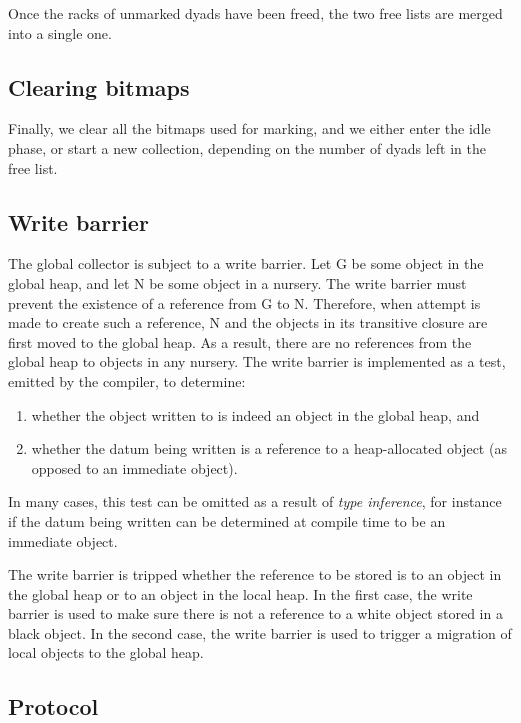 Once the racks of unmarked dyads have been freed, the two free lists
are merged into a single one.

\subsection{Clearing bitmaps}

Finally, we clear all the bitmaps used for marking, and we either
enter the idle phase, or start a new collection, depending on the
number of dyads left in the free list.

\subsection{Write barrier}

The global collector is subject to a write barrier.  Let G be some
object in the global heap, and let N be some object in a nursery.  The
write barrier must prevent the existence of a reference from G to N.
Therefore, when attempt is made to create such a reference, N and the
objects in its transitive closure are first moved to the global heap.
As a result, there are no references from the global heap to objects
in any nursery.  The write barrier is implemented as a test, emitted
by the compiler, to determine:

\begin{enumerate}
\item whether the object written to is indeed an object in the global
  heap, and
\item whether the datum being written is a reference to a
  heap-allocated object (as opposed to an immediate object).
\end{enumerate}

In many cases, this test can be omitted as a result of \emph{type
  inference}, for instance if the datum being written can be
determined at compile time to be an immediate object.

The write barrier is tripped whether the reference to be stored is to
an object in the global heap or to an object in the local heap.  In
the first case, the write barrier is used to make sure there is not a
reference to a white object stored in a black object.  In the second
case, the write barrier is used to trigger a migration of local
objects to the global heap.

\subsection{Protocol}

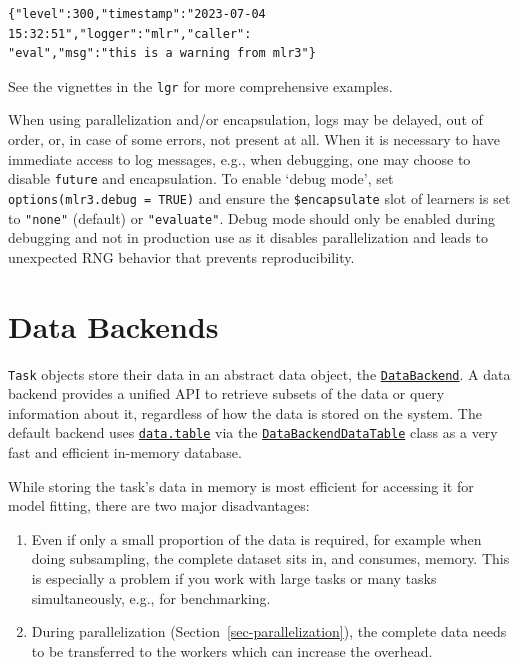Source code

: \begin{verbatim}
{"level":300,"timestamp":"2023-07-04 15:32:51","logger":"mlr","caller":
"eval","msg":"this is a warning from mlr3"}
\end{verbatim}

\begin{Shaded}
\begin{Highlighting}[]
\SpecialCharTok{$}\NormalTok{(}\NormalTok{)}
\end{Highlighting}
\end{Shaded}

See the vignettes in the \texttt{lgr} for more comprehensive examples.

When using parallelization and/or encapsulation, logs may be delayed,
out of order, or, in case of some errors, not present at all. When it is
necessary to have immediate access to log messages, e.g., when
debugging, one may choose to disable \texttt{future} and encapsulation.
To enable `debug mode', set \texttt{options(mlr3.debug\ =\ TRUE)} and
ensure the \texttt{\$encapsulate} slot of learners is set to
\texttt{"none"} (default) or \texttt{"evaluate"}. Debug mode should only
be enabled during debugging and not in production use as it disables
parallelization and leads to unexpected RNG behavior that prevents
reproducibility.

\hypertarget{sec-backends}{%
\section{Data Backends}\label{sec-backends}}

\texttt{Task} objects store their data in an abstract data object, the
\href{https://mlr3.mlr-org.com/reference/DataBackend.html}{\texttt{DataBackend}}.
A data backend provides a unified API to retrieve
subsets of the data or query information about it, regardless of how the
data is stored on the system. The default backend uses
\href{https://cran.r-project.org/package=data.table}{\texttt{data.table}}
via the
\href{https://mlr3.mlr-org.com/reference/DataBackendDataTable.html}{\texttt{DataBackendDataTable}}
class as a very fast and efficient in-memory database.

While storing the task's data in memory is most efficient for accessing
it for model fitting, there are two major disadvantages:

\begin{enumerate}
\def\labelenumi{\arabic{enumi}.}
\tightlist
\item
  Even if only a small proportion of the data is required, for example
  when doing subsampling, the complete dataset sits in, and consumes,
  memory. This is especially a problem if you work with large tasks or
  many tasks simultaneously, e.g., for
  benchmarking.
\item
  During parallelization (Section~\ref{sec-parallelization}), the
  complete data needs to be transferred to the workers which can
  increase the overhead.
\end{enumerate}

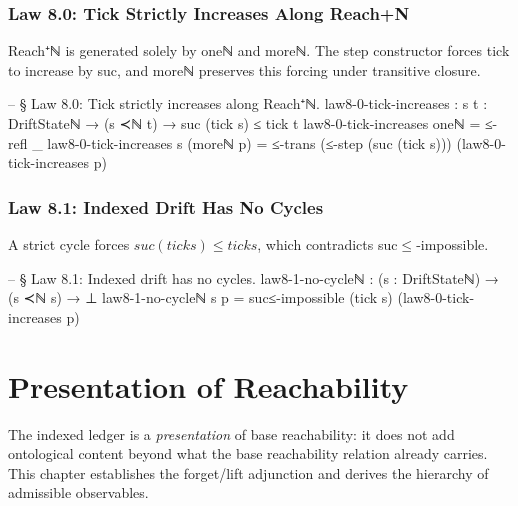 \documentclass[11pt,a4paper]{book}
\def\mathbb#1{#1}%
\def\texttt#1{#1}%
\def\texorpdfstring#1#2{#2}%
\begin{document}
\subsection{Law 8.0: Tick Strictly Increases Along Reach\texorpdfstring{$^+_{\mathbb{N}}$}{+N}}

\texttt{Reach⁺ℕ} is generated solely by \texttt{oneℕ} and \texttt{moreℕ}. The step constructor forces \texttt{tick} to increase by \texttt{suc}, and \texttt{moreℕ} preserves this forcing under transitive closure.

\begin{code}
-- § Law 8.0: Tick strictly increases along Reach⁺ℕ.
law8-0-tick-increases : {s t : DriftStateℕ} → (s ≺ℕ t) → suc (tick s) ≤ tick t
law8-0-tick-increases oneℕ = ≤-refl _
law8-0-tick-increases {s} (moreℕ p) =
  ≤-trans (≤-step (suc (tick s))) (law8-0-tick-increases p)
\end{code}

\subsection{Law 8.1: Indexed Drift Has No Cycles}

A strict cycle forces $\texttt{suc (tick s)} \le \texttt{tick s}$, which contradicts \texttt{suc$\le$-impossible}.

\begin{code}
-- § Law 8.1: Indexed drift has no cycles.
law8-1-no-cycleℕ : (s : DriftStateℕ) → (s ≺ℕ s) → ⊥
law8-1-no-cycleℕ s p = suc≤-impossible (tick s) (law8-0-tick-increases p)
\end{code}

\chapter{Presentation of Reachability}

The indexed ledger is a \emph{presentation} of base reachability: it does not add ontological content beyond what the base reachability relation already carries. This chapter establishes the forget/lift adjunction and derives the hierarchy of admissible observables.
\end{document}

• • • • •

§ **EXERCISE**
Your answer should be one number: how many lines in the material hold the string "written".

§ **RESPONSE AREA**
3